*** Opening of Input ***

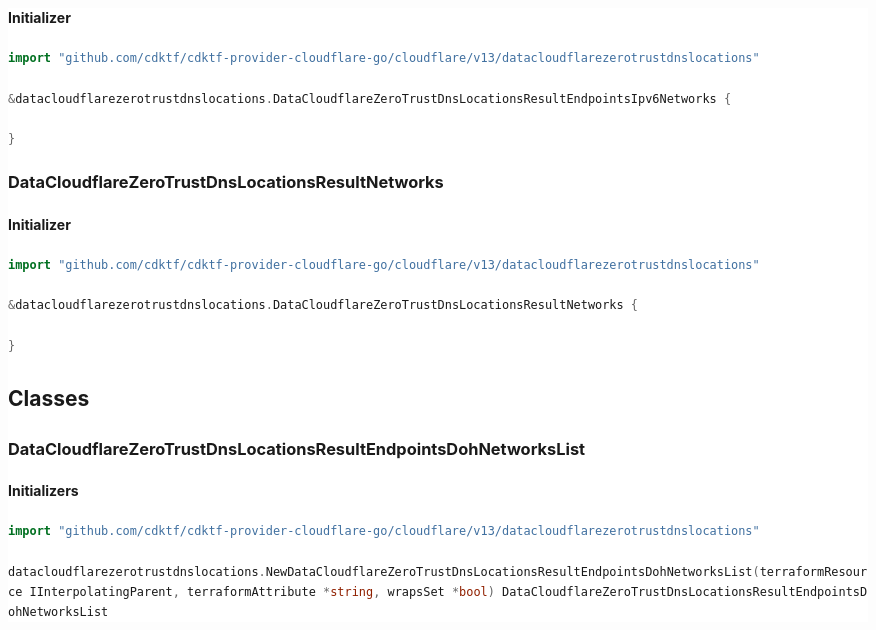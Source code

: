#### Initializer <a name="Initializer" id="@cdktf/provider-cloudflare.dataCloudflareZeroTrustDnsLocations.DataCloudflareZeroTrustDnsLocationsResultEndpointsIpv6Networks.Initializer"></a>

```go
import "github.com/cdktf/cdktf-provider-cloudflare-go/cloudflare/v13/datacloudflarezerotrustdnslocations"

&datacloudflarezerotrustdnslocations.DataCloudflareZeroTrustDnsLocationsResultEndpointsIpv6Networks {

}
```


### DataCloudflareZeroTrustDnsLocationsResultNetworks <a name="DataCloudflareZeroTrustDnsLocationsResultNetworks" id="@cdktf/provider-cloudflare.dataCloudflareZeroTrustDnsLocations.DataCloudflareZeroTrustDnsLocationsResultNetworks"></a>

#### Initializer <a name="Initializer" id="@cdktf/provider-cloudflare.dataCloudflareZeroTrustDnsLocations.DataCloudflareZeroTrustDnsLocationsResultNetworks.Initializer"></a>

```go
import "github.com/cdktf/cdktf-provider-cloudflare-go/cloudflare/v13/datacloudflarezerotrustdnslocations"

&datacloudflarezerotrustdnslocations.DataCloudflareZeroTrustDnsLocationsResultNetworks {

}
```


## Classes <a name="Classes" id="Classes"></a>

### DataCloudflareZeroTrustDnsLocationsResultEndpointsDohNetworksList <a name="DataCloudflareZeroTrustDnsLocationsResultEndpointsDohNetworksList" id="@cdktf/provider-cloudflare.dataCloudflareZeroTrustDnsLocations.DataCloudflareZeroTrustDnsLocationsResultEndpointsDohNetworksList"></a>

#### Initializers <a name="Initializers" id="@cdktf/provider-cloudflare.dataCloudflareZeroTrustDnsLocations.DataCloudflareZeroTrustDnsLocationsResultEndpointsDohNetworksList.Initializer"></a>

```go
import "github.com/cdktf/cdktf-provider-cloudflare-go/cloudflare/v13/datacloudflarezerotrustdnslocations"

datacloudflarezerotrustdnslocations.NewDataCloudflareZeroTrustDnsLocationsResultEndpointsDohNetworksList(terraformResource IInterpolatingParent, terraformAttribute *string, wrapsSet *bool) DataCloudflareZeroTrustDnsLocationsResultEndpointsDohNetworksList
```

*** Close of Input ***
*** Opening of Input ***

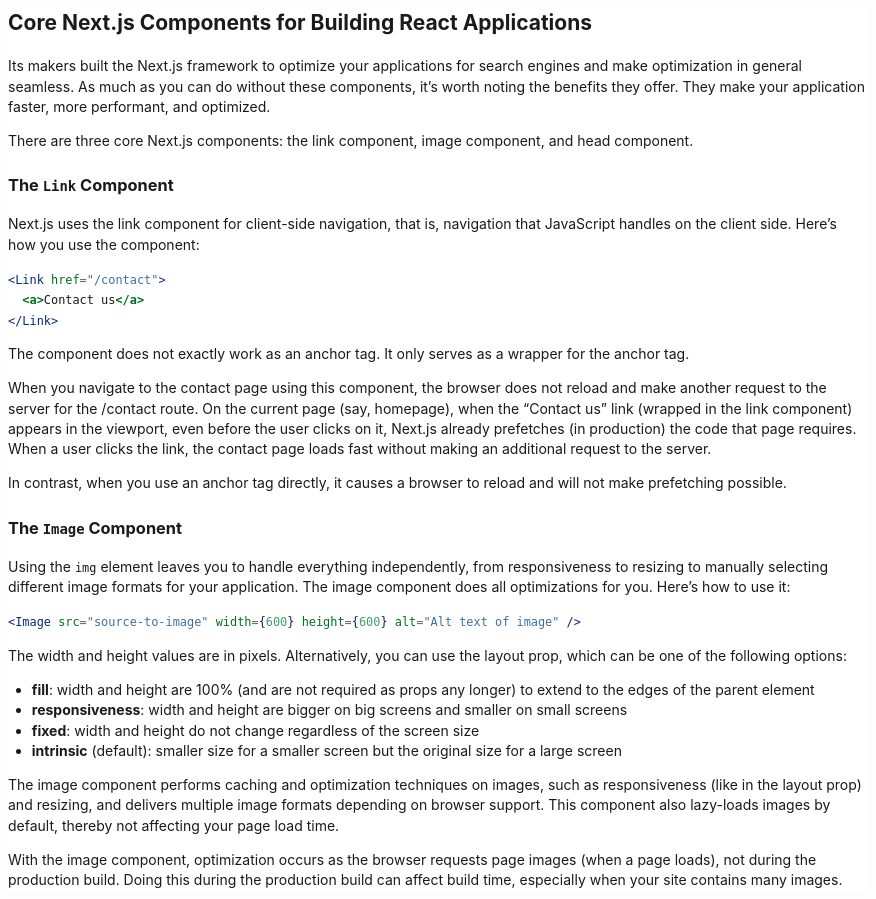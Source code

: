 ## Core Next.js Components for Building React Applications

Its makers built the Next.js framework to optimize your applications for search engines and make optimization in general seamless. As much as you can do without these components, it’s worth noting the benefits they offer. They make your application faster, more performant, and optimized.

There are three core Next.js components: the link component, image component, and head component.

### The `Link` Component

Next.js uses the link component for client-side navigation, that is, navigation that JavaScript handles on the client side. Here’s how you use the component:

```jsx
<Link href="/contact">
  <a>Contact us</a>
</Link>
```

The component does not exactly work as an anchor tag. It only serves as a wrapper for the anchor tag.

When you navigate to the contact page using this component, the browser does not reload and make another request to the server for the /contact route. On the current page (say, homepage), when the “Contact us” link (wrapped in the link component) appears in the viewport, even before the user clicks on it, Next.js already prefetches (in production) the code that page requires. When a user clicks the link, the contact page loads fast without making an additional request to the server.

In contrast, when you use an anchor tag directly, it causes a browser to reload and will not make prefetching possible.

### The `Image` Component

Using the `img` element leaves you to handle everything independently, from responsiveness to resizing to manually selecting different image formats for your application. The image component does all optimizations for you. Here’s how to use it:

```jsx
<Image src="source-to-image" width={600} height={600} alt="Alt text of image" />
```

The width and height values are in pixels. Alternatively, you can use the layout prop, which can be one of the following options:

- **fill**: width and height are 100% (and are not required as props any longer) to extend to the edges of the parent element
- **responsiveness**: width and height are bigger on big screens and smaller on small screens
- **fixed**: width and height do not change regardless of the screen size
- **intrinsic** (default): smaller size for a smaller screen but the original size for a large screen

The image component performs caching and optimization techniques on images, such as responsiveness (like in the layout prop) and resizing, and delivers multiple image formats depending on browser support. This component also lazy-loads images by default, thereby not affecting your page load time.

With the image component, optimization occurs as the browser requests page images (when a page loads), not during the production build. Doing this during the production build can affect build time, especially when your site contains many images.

*** Close of Input ***

# Task directions
When a line in the records contains the string "time", it counts; state how many lines count, with no other words.

# Problem solution
2